Tomatoes:
$2.49 per lb
Price History
Price Records
How It Affects Your Burger
At $2.49 per lb, Tomatoes is the BLS retail price behind one of the five ingredients in the homemade cheeseburger basket. A single burger uses 0.125 lbs, which works out to $0.311 per burger — 9% of the $3.35 composite cost in May 2026.
Over the past 12 months Tomatoes has climbed +46.0% — a sharp move that has made it one of the faster-rising lines in the basket and a direct driver of recent increases in the overall burger cost.
At $2.49, Tomatoes is near the top of its recorded range — its all-time high was $2.69 in April 2026, and its all-time low $1.68 in May 2018.
This page draws on 110 months of BLS Average Price readings for Tomatoes, from January 2017 through May 2026. Across that span the price has moved $1.01 between its low and high — a peak-to-trough swing of 61%.
Tomatoes is a produce item, the part of the basket most exposed to seasonal and weather-driven swings, priced from BLS CPI Average Price series APU0000712311 — public-domain federal data refreshed monthly, with no modeling or estimation.

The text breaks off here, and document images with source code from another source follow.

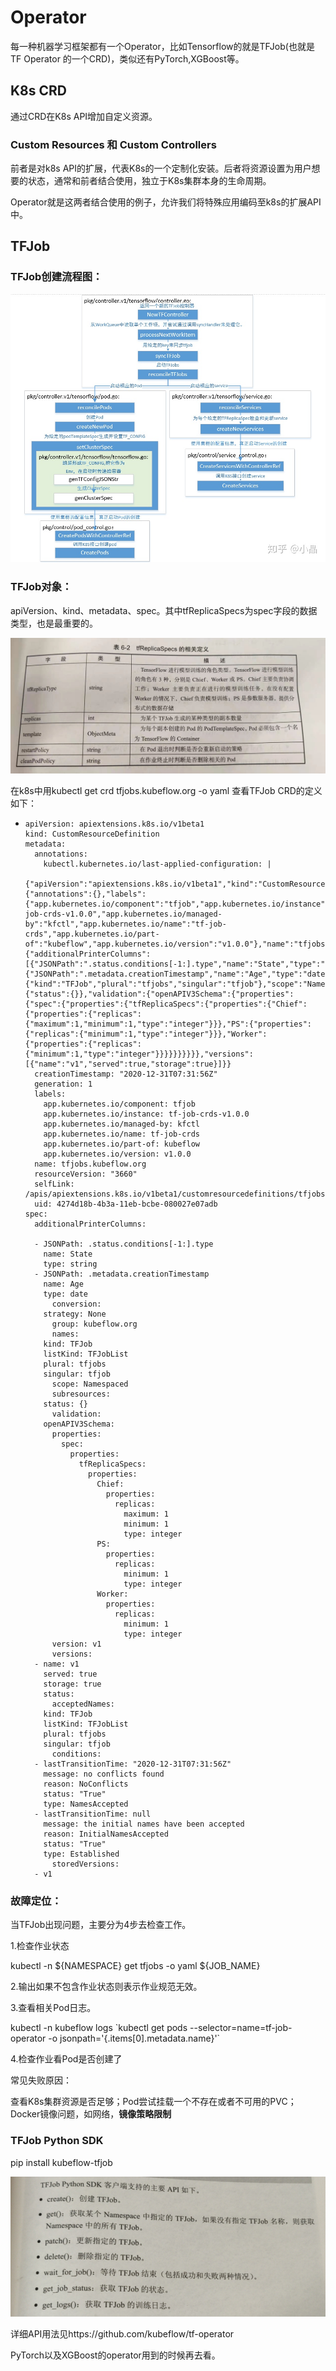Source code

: # Operator

每一种机器学习框架都有一个Operator，比如Tensorflow的就是TFJob(也就是TF Operator 的一个CRD)，类似还有PyTorch,XGBoost等。

## K8s CRD

通过CRD在K8s API增加自定义资源。

### Custom Resources 和 Custom Controllers

前者是对k8s API的扩展，代表K8s的一个定制化安装。后者将资源设置为用户想要的状态，通常和前者结合使用，独立于K8s集群本身的生命周期。

Operator就是这两者结合使用的例子，允许我们将特殊应用编码至k8s的扩展API中。



## TFJob

### TFJob创建流程图：

!["image"](..\assets\KF\KFOp1.jpg)

### TFJob对象：

apiVersion、kind、metadata、spec。其中tfReplicaSpecs为spec字段的数据类型，也是最重要的。

![img](..\assets\KF\KFOp2.jpg)

在k8s中用kubectl get crd tfjobs.kubeflow.org -o yaml 查看TFJob CRD的定义如下：

  - ```
    apiVersion: apiextensions.k8s.io/v1beta1
    kind: CustomResourceDefinition
    metadata:
      annotations:
        kubectl.kubernetes.io/last-applied-configuration: |
          {"apiVersion":"apiextensions.k8s.io/v1beta1","kind":"CustomResourceDefinition","metadata":{"annotations":{},"labels":{"app.kubernetes.io/component":"tfjob","app.kubernetes.io/instance":"tf-job-crds-v1.0.0","app.kubernetes.io/managed-by":"kfctl","app.kubernetes.io/name":"tf-job-crds","app.kubernetes.io/part-of":"kubeflow","app.kubernetes.io/version":"v1.0.0"},"name":"tfjobs.kubeflow.org"},"spec":{"additionalPrinterColumns":[{"JSONPath":".status.conditions[-1:].type","name":"State","type":"string"},{"JSONPath":".metadata.creationTimestamp","name":"Age","type":"date"}],"group":"kubeflow.org","names":{"kind":"TFJob","plural":"tfjobs","singular":"tfjob"},"scope":"Namespaced","subresources":{"status":{}},"validation":{"openAPIV3Schema":{"properties":{"spec":{"properties":{"tfReplicaSpecs":{"properties":{"Chief":{"properties":{"replicas":{"maximum":1,"minimum":1,"type":"integer"}}},"PS":{"properties":{"replicas":{"minimum":1,"type":"integer"}}},"Worker":{"properties":{"replicas":{"minimum":1,"type":"integer"}}}}}}}}}},"versions":[{"name":"v1","served":true,"storage":true}]}}
      creationTimestamp: "2020-12-31T07:31:56Z"
      generation: 1
      labels:
        app.kubernetes.io/component: tfjob
        app.kubernetes.io/instance: tf-job-crds-v1.0.0
        app.kubernetes.io/managed-by: kfctl
        app.kubernetes.io/name: tf-job-crds
        app.kubernetes.io/part-of: kubeflow
        app.kubernetes.io/version: v1.0.0
      name: tfjobs.kubeflow.org
      resourceVersion: "3660"
      selfLink: /apis/apiextensions.k8s.io/v1beta1/customresourcedefinitions/tfjobs.kubeflow.org
      uid: 4274d18b-4b3a-11eb-bcbe-080027e07adb
    spec:
      additionalPrinterColumns:
    
      - JSONPath: .status.conditions[-1:].type
        name: State
        type: string
      - JSONPath: .metadata.creationTimestamp
        name: Age
        type: date
          conversion:
        strategy: None
          group: kubeflow.org
          names:
        kind: TFJob
        listKind: TFJobList
        plural: tfjobs
        singular: tfjob
          scope: Namespaced
          subresources:
        status: {}
          validation:
        openAPIV3Schema:
          properties:
            spec:
              properties:
                tfReplicaSpecs:
                  properties:
                    Chief:
                      properties:
                        replicas:
                          maximum: 1
                          minimum: 1
                          type: integer
                    PS:
                      properties:
                        replicas:
                          minimum: 1
                          type: integer
                    Worker:
                      properties:
                        replicas:
                          minimum: 1
                          type: integer
          version: v1
          versions:
      - name: v1
        served: true
        storage: true
        status:
          acceptedNames:
        kind: TFJob
        listKind: TFJobList
        plural: tfjobs
        singular: tfjob
          conditions:
      - lastTransitionTime: "2020-12-31T07:31:56Z"
        message: no conflicts found
        reason: NoConflicts
        status: "True"
        type: NamesAccepted
      - lastTransitionTime: null
        message: the initial names have been accepted
        reason: InitialNamesAccepted
        status: "True"
        type: Established
          storedVersions:
      - v1
    ```

    

### 故障定位：

当TFJob出现问题，主要分为4步去检查工作。

1.检查作业状态

kubectl -n ${NAMESPACE} get tfjobs -o yaml ${JOB_NAME}

2.输出如果不包含作业状态则表示作业规范无效。

3.查看相关Pod日志。

kubectl -n kubeflow logs \`kubectl get pods --selector=name=tf-job-operator -o jsonpath='{.items[0].metadata.name}'\`

4.检查作业看Pod是否创建了

常见失败原因：

查看K8s集群资源是否足够；Pod尝试挂载一个不存在或者不可用的PVC；Docker镜像问题，如网络，**镜像策略限制**

### TFJob Python SDK

pip install kubeflow-tfjob

![img](..\assets\KF\KFOp3.jpg)

详细API用法见https://github.com/kubeflow/tf-operator



PyTorch以及XGBoost的operator用到的时候再去看。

BLS Series: APU0000712311. Source: U.S. Bureau of Labor Statistics (public domain).
Frequently Asked Questions
Tomatoes currently costs $2.49 per lb, according to BLS CPI Average Price data. The price has changed +46.0% year-over-year.
Each homemade cheeseburger uses 0.125 lbs of tomatoes. At the current price, that adds $0.311 to the cost of each burger.
The all-time high price for tomatoes was $2.69 per lb, recorded in April 2026. The all-time low was $1.68, recorded in May 2018.